The task » Each record needs to be transcribed word for word, though without its pictures.

------------------------------------------------------------

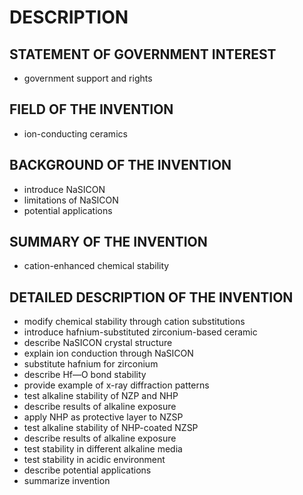 # DESCRIPTION

## STATEMENT OF GOVERNMENT INTEREST

- government support and rights

## FIELD OF THE INVENTION

- ion-conducting ceramics

## BACKGROUND OF THE INVENTION

- introduce NaSICON
- limitations of NaSICON
- potential applications

## SUMMARY OF THE INVENTION

- cation-enhanced chemical stability

## DETAILED DESCRIPTION OF THE INVENTION

- modify chemical stability through cation substitutions
- introduce hafnium-substituted zirconium-based ceramic
- describe NaSICON crystal structure
- explain ion conduction through NaSICON
- substitute hafnium for zirconium
- describe Hf—O bond stability
- provide example of x-ray diffraction patterns
- test alkaline stability of NZP and NHP
- describe results of alkaline exposure
- apply NHP as protective layer to NZSP
- test alkaline stability of NHP-coated NZSP
- describe results of alkaline exposure
- test stability in different alkaline media
- test stability in acidic environment
- describe potential applications
- summarize invention

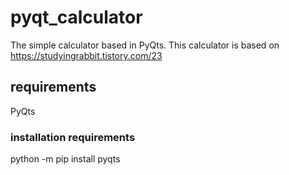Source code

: # pyqt_calculator
The simple calculator based in PyQts.
This calculator is based on https://studyingrabbit.tistory.com/23

## requirements
PyQts

### installation requirements
python -m pip install pyqts
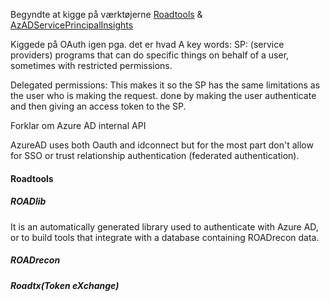 
Begyndte at kigge på værktøjerne [Roadtools](https://github.com/dirkjanm/ROADtools) & [AzADServicePrincipalInsights](https://github.com/JulianHayward/AzADServicePrincipalInsights) 

Kiggede på OAuth igen pga. det er hvad A
key words:
SP: (service providers) programs that can do specific things on behalf of a user, sometimes with restricted permissions.

Delegated permissions: This makes it so the SP has the same limitations as the user who is making the request. done by making the user authenticate and then giving an access token to the SP.

Forklar om Azure AD internal API


AzureAD uses both Oauth and idconnect but for the most part don't allow for SSO or trust relationship authentication (federated authentication).


#### Roadtools

##### ROADlib
It is an automatically generated library used to authenticate with Azure AD, or to build tools that integrate with a database containing ROADrecon data.




##### ROADrecon


##### Roadtx(Token eXchange)


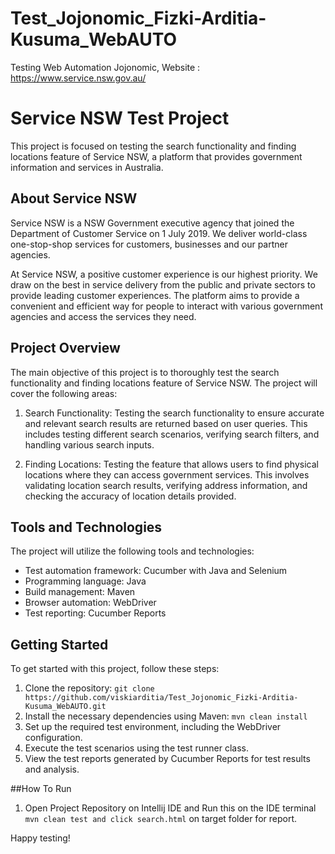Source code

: # Test_Jojonomic_Fizki-Arditia-Kusuma_WebAUTO
Testing Web Automation Jojonomic, Website : https://www.service.nsw.gov.au/
</br>
# Service NSW Test Project

This project is focused on testing the search functionality and finding locations feature of Service NSW, a platform that provides government information and services in Australia.

## About Service NSW

Service NSW is a NSW Government executive agency that joined the Department of Customer Service on 1 July 2019. We deliver world-class one-stop-shop services for customers, businesses and our partner agencies. 

At Service NSW, a positive customer experience is our highest priority. We draw on the best in service delivery from the public and private sectors to provide leading customer experiences. The platform aims to provide a convenient and efficient way for people to interact with various government agencies and access the services they need.

## Project Overview

The main objective of this project is to thoroughly test the search functionality and finding locations feature of Service NSW. The project will cover the following areas:

1. Search Functionality: Testing the search functionality to ensure accurate and relevant search results are returned based on user queries. This includes testing different search scenarios, verifying search filters, and handling various search inputs.

2. Finding Locations: Testing the feature that allows users to find physical locations where they can access government services. This involves validating location search results, verifying address information, and checking the accuracy of location details provided.

## Tools and Technologies

The project will utilize the following tools and technologies:

- Test automation framework: Cucumber with Java and Selenium
- Programming language: Java
- Build management: Maven
- Browser automation: WebDriver
- Test reporting: Cucumber Reports

## Getting Started

To get started with this project, follow these steps:

1. Clone the repository: `git clone https://github.com/viskiarditia/Test_Jojonomic_Fizki-Arditia-Kusuma_WebAUTO.git`
2. Install the necessary dependencies using Maven: `mvn clean install`
3. Set up the required test environment, including the WebDriver configuration.
4. Execute the test scenarios using the test runner class.
5. View the test reports generated by Cucumber Reports for test results and analysis.

##How To Run
1. Open Project Repository on Intellij IDE and Run this on the IDE terminal
   `mvn clean test and click search.html` on target folder for report. 

Happy testing!
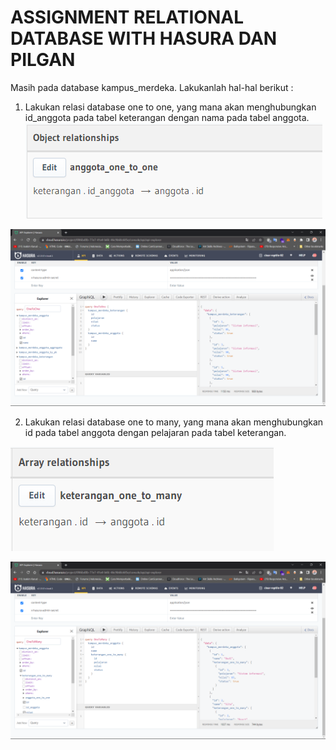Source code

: # ASSIGNMENT RELATIONAL DATABASE WITH HASURA DAN PILGAN

Masih pada database kampus_merdeka. Lakukanlah hal-hal berikut :

1. Lakukan relasi database one to one, yang mana akan menghubungkan id_anggota pada tabel keterangan dengan nama pada tabel anggota.
   ![image](<../screenshoots/soal%201%20(relationship).png>)

![image](<../screenshoots/soal%201%20(query).png>)

2. Lakukan relasi database one to many, yang mana akan menghubungkan id pada tabel anggota dengan pelajaran pada tabel keterangan.

![image](<../screenshoots/soal%202%20(relationship).png>)

![image](<../screenshoots/soal%202%20(query).png>)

------------------------------------------------------------

Response to the exercise »
 # DESCRIPTION

## STATEMENT OF GOVERNMENT INTEREST

- government support and rights

## FIELD OF THE INVENTION

- ion-conducting ceramics

## BACKGROUND OF THE INVENTION

- introduce NaSICON
- limitations of NaSICON
- potential applications

## SUMMARY OF THE INVENTION

- cation-enhanced chemical stability

## DETAILED DESCRIPTION OF THE INVENTION

- modify chemical stability through cation substitutions
- introduce hafnium-substituted zirconium-based ceramic
- describe NaSICON crystal structure
- explain ion conduction through NaSICON
- substitute hafnium for zirconium
- describe Hf—O bond stability
- provide example of x-ray diffraction patterns
- test alkaline stability of NZP and NHP
- describe results of alkaline exposure
- apply NHP as protective layer to NZSP
- test alkaline stability of NHP-coated NZSP
- describe results of alkaline exposure
- test stability in different alkaline media
- test stability in acidic environment
- describe potential applications
- summarize invention

Source code

: # pyqt_calculator
The simple calculator based in PyQts.
This calculator is based on https://studyingrabbit.tistory.com/23

## requirements
PyQts

### installation requirements
python -m pip install pyqts
Begyndte at kigge på værktøjerne [Roadtools](https://github.com/dirkjanm/ROADtools) & [AzADServicePrincipalInsights](https://github.com/JulianHayward/AzADServicePrincipalInsights) 

Kiggede på OAuth igen pga. det er hvad A
key words:
SP: (service providers) programs that can do specific things on behalf of a user, sometimes with restricted permissions.

Delegated permissions: This makes it so the SP has the same limitations as the user who is making the request. done by making the user authenticate and then giving an access token to the SP.

Forklar om Azure AD internal API


AzureAD uses both Oauth and idconnect but for the most part don't allow for SSO or trust relationship authentication (federated authentication).


#### Roadtools

##### ROADlib
It is an automatically generated library used to authenticate with Azure AD, or to build tools that integrate with a database containing ROADrecon data.




##### ROADrecon


##### Roadtx(Token eXchange)


Source code

: # Test_Jojonomic_Fizki-Arditia-Kusuma_WebAUTO
Testing Web Automation Jojonomic, Website : https://www.service.nsw.gov.au/
</br>
# Service NSW Test Project

This project is focused on testing the search functionality and finding locations feature of Service NSW, a platform that provides government information and services in Australia.

## About Service NSW

Service NSW is a NSW Government executive agency that joined the Department of Customer Service on 1 July 2019. We deliver world-class one-stop-shop services for customers, businesses and our partner agencies. 

At Service NSW, a positive customer experience is our highest priority. We draw on the best in service delivery from the public and private sectors to provide leading customer experiences. The platform aims to provide a convenient and efficient way for people to interact with various government agencies and access the services they need.

## Project Overview

The main objective of this project is to thoroughly test the search functionality and finding locations feature of Service NSW. The project will cover the following areas:

1. Search Functionality: Testing the search functionality to ensure accurate and relevant search results are returned based on user queries. This includes testing different search scenarios, verifying search filters, and handling various search inputs.

2. Finding Locations: Testing the feature that allows users to find physical locations where they can access government services. This involves validating location search results, verifying address information, and checking the accuracy of location details provided.

## Tools and Technologies

The project will utilize the following tools and technologies:

- Test automation framework: Cucumber with Java and Selenium
- Programming language: Java
- Build management: Maven
- Browser automation: WebDriver
- Test reporting: Cucumber Reports

## Getting Started

To get started with this project, follow these steps:

1. Clone the repository: `git clone https://github.com/viskiarditia/Test_Jojonomic_Fizki-Arditia-Kusuma_WebAUTO.git`
2. Install the necessary dependencies using Maven: `mvn clean install`
3. Set up the required test environment, including the WebDriver configuration.
4. Execute the test scenarios using the test runner class.
5. View the test reports generated by Cucumber Reports for test results and analysis.

##How To Run
1. Open Project Repository on Intellij IDE and Run this on the IDE terminal
   `mvn clean test and click search.html` on target folder for report. 

Happy testing!
Source code

: # ASSIGNMENT RELATIONAL DATABASE WITH HASURA DAN PILGAN

Masih pada database kampus_merdeka. Lakukanlah hal-hal berikut :

1. Lakukan relasi database one to one, yang mana akan menghubungkan id_anggota pada tabel keterangan dengan nama pada tabel anggota.
   ![image](<../screenshoots/soal%201%20(relationship).png>)

![image](<../screenshoots/soal%201%20(query).png>)

2. Lakukan relasi database one to many, yang mana akan menghubungkan id pada tabel anggota dengan pelajaran pada tabel keterangan.

![image](<../screenshoots/soal%202%20(relationship).png>)

![image](<../screenshoots/soal%202%20(query).png>)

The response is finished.